## YOUR GOAL
In the records below, locate the line containing "- **v0.6.3**, *06 August 2012*", then output that line and all later lines exactly, through the last one.
==== INFORMATION ====
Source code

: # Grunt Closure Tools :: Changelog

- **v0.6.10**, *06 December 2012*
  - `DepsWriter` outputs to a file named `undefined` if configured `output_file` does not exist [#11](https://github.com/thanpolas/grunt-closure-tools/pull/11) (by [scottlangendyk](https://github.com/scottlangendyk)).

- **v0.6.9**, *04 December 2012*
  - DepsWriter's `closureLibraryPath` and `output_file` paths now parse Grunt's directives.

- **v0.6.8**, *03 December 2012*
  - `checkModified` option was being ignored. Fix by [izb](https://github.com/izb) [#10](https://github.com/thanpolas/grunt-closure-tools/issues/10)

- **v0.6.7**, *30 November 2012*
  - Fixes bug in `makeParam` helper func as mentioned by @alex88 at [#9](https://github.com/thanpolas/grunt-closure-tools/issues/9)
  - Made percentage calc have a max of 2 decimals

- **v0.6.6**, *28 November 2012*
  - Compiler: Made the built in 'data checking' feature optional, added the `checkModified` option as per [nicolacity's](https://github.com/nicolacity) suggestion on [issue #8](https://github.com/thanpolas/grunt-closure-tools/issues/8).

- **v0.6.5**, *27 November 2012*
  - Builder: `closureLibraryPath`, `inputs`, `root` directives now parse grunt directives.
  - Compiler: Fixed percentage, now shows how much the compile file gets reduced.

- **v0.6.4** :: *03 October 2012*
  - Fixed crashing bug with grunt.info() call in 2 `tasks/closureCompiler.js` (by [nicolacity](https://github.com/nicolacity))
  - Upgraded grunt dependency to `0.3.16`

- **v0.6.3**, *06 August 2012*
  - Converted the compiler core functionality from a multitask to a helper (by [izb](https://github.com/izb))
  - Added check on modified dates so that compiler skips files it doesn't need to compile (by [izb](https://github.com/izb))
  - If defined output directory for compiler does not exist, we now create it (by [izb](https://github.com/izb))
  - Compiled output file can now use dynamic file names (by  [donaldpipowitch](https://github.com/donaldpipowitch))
====
## SOLVED PROBLEM
- **v0.6.3**, *06 August 2012*
  - Converted the compiler core functionality from a multitask to a helper (by [izb](https://github.com/izb))
  - Added check on modified dates so that compiler skips files it doesn't need to compile (by [izb](https://github.com/izb))
  - If defined output directory for compiler does not exist, we now create it (by [izb](https://github.com/izb))
  - Compiled output file can now use dynamic file names (by  [donaldpipowitch](https://github.com/donaldpipowitch))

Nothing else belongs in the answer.